Parados em círculo do lado de fora de um bar na Cidade do México, todos observávamos Luís, o saxofonista da banda de ska que entraria no palco mais tarde, tirar o galão de plástico de dentro da mochila. “Esse”, disse ele, abrindo a garrafa e dando o primeiro gole “é o verdadeiro pulque. O que vendem aqui na capital é uma mentira diluída em água e saborizada para agradar os hipsters”.
Nascido em Chiapas, no sul do país, Luís é um apaixonado pelo pulque, uma bebida alcoólica muito consumida em diversas partes do México desde pelo menos 1500 anos antes da chegada dos espanhóis. “Ele pode facilmente tomar uns cinco litros por dia”, disseram seus companheiros de banda. “Hoje vocês vão beber como um verdadeiro mexicano”, avisou Luís, enquanto passou o galão para o seguinte na roda.

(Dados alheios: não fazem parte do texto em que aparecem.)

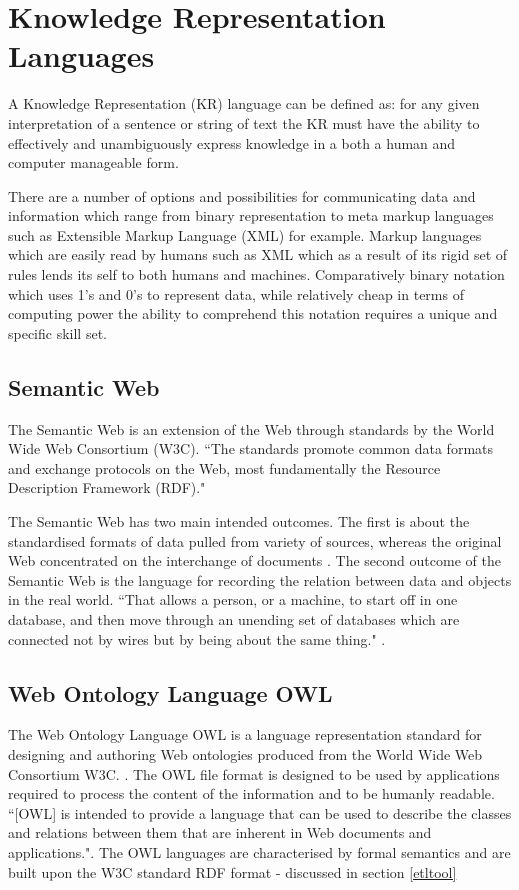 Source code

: \section{Knowledge Representation Languages}
A Knowledge Representation (KR) language can be defined as: for any given interpretation of a sentence or string of text the KR must have the ability to effectively and unambiguously express knowledge in a both a human and computer manageable form. 

There are a number of options and possibilities for communicating data and information which range from binary representation to meta markup languages such as Extensible Markup Language (XML) for example. Markup languages which are easily read by humans such as XML which as a result of its rigid set of rules lends its self to both humans and machines. Comparatively binary notation which uses 1's and 0's to represent data, while relatively cheap in terms of computing power the ability to comprehend this notation requires a unique and specific skill set.

\subsection{Semantic Web}\label{semanticweb}
The Semantic Web is an extension of the Web through standards by the World Wide Web Consortium (W3C). ``The standards promote common data formats and exchange protocols on the Web, most fundamentally the Resource Description Framework (RDF)." \cite{semantic}

The Semantic Web has two main intended outcomes. The first is about the standardised formats of data pulled from variety of sources, whereas the original Web concentrated on the interchange of documents \cite{semantic}. The second outcome of the Semantic Web is the language for recording the relation between data and objects in the real world. ``That allows a person, or a machine, to start off in one database, and then move through an unending set of databases which are connected not by wires but by being about the same thing."  \cite{semantic}. 

\subsection{Web Ontology Language OWL}\label{owl}
The Web Ontology Language OWL is a language representation standard for designing and authoring Web ontologies produced from the World Wide Web Consortium W3C. \cite{owl}. The OWL file format is designed to be used by applications required to process the content of the information and to be humanly readable. ``[OWL] is intended to provide a language that can be used to describe the classes and relations between them that are inherent in Web documents and applications."\cite{owl}. The OWL languages are characterised by formal semantics and are built upon the W3C standard RDF format - discussed in section \ref{etltool}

Eu agarro o galão quando chega a minha vez. É assim que se faz por ali: beber direto da jarra. A bebida é branca, opaca e viscosa e tem um sabor ácido que me lembra um pouco o yakult. Obtido através da fermentação do aguamiel, o mel extraído das folhas do agave pulquero, uma variação da planta nacional por ali conhecida como maguey e da qual também se fabrica o mezcal e a tequila, o pulque continua fermentando mesmo depois de pronto e até mesmo dentro seu estômago. Por isso, embora não tenha um teor alcoólico alto – varia entre 2% e 8%, quanto mais fresco, menos álcool – a onda pode chegar horas depois de consumido o produto. “Você pode beber pulque o dia inteiro e não sentir nada. De repente, puff, vem o efeito”, conta Luís.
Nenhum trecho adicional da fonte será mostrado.